Required work:
In the entries that follow, the first line to write out is the one containing "Hydrogen fluoride and", and the last is the one containing "Arylsulfur halotetrafluorides (Formula". Reproduce that stretch exactly, with nothing before or after it.

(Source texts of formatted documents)

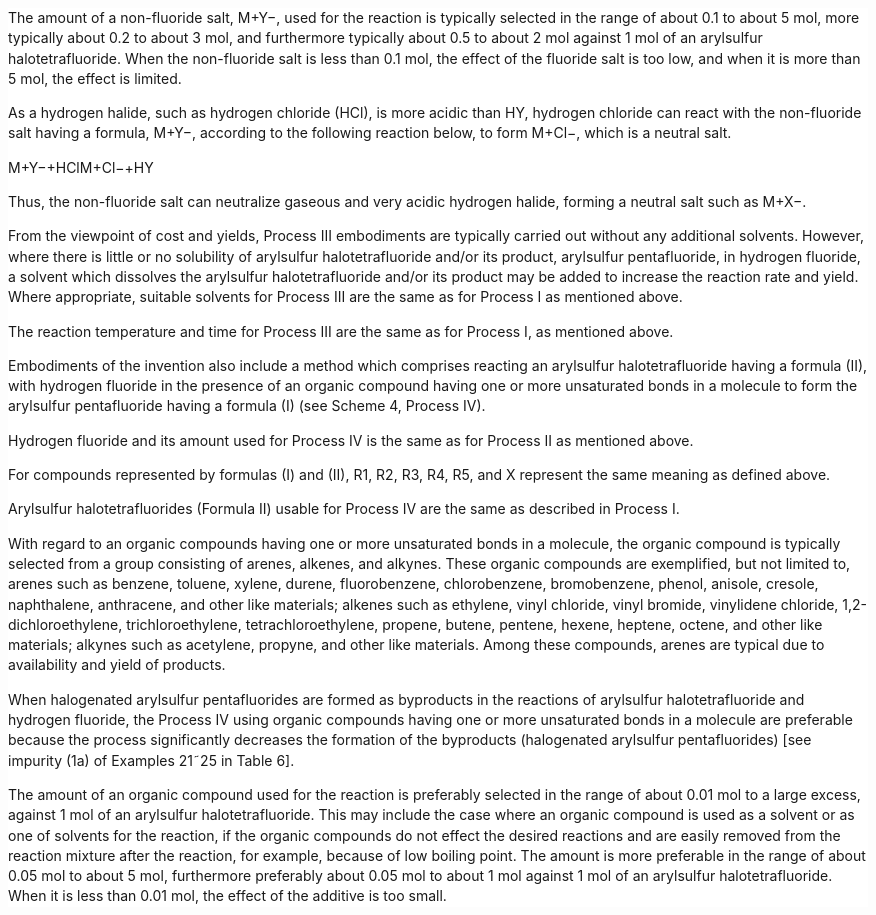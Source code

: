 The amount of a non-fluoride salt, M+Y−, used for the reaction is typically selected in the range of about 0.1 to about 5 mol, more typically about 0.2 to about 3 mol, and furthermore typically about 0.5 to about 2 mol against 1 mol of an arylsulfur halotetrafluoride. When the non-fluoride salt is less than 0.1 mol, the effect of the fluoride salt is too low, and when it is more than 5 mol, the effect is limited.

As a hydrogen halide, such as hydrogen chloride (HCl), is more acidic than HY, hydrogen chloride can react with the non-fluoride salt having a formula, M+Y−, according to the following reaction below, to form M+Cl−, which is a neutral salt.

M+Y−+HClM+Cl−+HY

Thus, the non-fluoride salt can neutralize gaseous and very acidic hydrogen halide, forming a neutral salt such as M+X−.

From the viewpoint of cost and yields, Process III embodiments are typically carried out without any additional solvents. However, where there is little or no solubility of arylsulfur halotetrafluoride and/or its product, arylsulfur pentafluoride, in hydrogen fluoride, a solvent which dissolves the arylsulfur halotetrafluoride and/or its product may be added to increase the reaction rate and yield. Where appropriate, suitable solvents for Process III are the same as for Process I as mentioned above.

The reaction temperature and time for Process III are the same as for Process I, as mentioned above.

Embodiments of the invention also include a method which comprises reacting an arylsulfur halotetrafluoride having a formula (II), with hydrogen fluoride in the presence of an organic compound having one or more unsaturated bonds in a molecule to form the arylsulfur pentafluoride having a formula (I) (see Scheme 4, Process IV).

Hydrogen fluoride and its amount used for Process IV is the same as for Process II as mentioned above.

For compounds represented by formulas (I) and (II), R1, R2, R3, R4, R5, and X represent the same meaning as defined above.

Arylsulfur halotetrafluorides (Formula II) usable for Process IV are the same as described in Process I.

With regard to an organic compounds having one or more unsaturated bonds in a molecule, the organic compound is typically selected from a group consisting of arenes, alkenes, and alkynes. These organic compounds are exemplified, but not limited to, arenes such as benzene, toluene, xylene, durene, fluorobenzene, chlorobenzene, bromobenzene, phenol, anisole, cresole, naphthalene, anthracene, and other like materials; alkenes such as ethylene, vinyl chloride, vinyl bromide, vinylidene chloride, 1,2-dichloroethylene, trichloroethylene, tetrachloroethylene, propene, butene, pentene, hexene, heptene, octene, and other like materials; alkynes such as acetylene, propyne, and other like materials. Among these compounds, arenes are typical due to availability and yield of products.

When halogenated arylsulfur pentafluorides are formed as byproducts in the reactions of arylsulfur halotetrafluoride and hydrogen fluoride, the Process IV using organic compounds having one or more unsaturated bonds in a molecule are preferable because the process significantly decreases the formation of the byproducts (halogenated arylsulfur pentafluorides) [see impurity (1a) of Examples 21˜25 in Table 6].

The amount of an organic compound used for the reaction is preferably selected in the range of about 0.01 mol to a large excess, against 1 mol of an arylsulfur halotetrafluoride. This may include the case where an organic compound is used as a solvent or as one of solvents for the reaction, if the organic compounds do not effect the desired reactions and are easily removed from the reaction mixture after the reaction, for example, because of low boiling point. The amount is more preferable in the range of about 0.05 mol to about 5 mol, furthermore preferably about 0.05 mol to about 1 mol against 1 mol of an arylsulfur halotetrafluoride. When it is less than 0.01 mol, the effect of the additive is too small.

Response to this exercise:
Hydrogen fluoride and its amount used for Process IV is the same as for Process II as mentioned above.

For compounds represented by formulas (I) and (II), R1, R2, R3, R4, R5, and X represent the same meaning as defined above.

Arylsulfur halotetrafluorides (Formula II) usable for Process IV are the same as described in Process I.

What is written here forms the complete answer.